**EXERCISE DIRECTIONS**
Transcribe the lines from the start of the data below through the line with "lots of experiments", word for word and nothing more.

Stored data:

((

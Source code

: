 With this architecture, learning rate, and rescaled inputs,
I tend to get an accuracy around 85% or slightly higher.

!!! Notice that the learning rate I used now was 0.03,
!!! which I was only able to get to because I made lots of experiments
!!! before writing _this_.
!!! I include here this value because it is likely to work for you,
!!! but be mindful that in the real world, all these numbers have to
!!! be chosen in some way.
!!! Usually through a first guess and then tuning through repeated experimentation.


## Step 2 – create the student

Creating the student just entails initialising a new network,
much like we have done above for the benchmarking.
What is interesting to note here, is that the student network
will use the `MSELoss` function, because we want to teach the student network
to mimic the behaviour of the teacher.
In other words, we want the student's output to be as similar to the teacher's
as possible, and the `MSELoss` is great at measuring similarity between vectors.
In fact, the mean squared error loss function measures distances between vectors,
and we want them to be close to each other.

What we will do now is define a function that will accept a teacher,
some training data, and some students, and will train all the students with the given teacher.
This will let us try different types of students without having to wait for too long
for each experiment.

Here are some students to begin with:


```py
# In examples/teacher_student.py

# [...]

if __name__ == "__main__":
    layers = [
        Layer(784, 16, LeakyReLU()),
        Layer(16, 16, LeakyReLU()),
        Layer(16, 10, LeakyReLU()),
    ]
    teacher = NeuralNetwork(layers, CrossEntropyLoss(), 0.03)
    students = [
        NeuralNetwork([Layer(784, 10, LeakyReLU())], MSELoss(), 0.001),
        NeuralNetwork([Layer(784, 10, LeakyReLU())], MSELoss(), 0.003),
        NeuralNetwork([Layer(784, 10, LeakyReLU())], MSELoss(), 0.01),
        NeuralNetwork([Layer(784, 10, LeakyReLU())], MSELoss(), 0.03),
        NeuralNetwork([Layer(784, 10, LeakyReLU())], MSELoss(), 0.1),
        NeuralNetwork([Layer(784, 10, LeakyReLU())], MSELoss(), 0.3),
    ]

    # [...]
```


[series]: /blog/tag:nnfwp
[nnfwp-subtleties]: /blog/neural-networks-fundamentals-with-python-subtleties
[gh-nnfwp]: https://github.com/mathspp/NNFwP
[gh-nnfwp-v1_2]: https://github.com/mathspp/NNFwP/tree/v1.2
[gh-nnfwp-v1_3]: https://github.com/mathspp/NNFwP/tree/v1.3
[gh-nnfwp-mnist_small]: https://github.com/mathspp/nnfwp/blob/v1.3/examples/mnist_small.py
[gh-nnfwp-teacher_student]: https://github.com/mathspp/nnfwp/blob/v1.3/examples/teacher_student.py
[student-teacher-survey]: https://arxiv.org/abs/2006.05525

))

**TASK OUTPUT**
Source code

: With this architecture, learning rate, and rescaled inputs,
I tend to get an accuracy around 85% or slightly higher.

!!! Notice that the learning rate I used now was 0.03,
!!! which I was only able to get to because I made lots of experiments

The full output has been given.